◆ WORK ORDER
Only the lines from the one with "This project is" through the end of the material, both ends included, should be retyped exactly.

DATA EXCERPTS START

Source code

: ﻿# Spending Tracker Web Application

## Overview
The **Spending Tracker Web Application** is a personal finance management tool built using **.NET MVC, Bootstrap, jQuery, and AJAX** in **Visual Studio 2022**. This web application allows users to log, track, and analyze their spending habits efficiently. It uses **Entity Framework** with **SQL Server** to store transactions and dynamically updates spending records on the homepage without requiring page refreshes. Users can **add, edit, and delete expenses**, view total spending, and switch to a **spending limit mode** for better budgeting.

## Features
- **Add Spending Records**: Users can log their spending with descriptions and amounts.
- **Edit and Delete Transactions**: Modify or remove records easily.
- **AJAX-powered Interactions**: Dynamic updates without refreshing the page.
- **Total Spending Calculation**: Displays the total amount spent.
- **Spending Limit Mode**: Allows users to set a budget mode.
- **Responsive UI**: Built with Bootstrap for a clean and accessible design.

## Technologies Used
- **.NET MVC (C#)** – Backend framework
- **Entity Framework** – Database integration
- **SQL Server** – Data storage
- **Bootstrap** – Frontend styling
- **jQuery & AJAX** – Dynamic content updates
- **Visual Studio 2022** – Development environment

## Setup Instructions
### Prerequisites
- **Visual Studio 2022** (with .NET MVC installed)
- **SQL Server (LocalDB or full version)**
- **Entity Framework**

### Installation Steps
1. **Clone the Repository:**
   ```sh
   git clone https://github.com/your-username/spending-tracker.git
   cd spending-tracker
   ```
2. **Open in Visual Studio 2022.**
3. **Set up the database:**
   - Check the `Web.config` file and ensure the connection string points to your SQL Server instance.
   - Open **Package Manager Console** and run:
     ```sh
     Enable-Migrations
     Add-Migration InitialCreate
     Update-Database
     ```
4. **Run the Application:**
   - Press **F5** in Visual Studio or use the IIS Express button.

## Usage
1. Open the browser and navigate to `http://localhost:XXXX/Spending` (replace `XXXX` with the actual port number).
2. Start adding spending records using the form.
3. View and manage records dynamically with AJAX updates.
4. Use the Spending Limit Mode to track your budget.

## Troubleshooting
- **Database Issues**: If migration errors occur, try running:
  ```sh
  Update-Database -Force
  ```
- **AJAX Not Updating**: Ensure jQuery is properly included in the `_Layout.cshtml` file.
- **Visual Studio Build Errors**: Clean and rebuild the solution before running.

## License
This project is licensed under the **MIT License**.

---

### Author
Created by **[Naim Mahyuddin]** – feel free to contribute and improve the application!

DATA EXCERPTS END

◆ RESPONSE AREA
This project is licensed under the **MIT License**.

---

### Author
Created by **[Naim Mahyuddin]** – feel free to contribute and improve the application!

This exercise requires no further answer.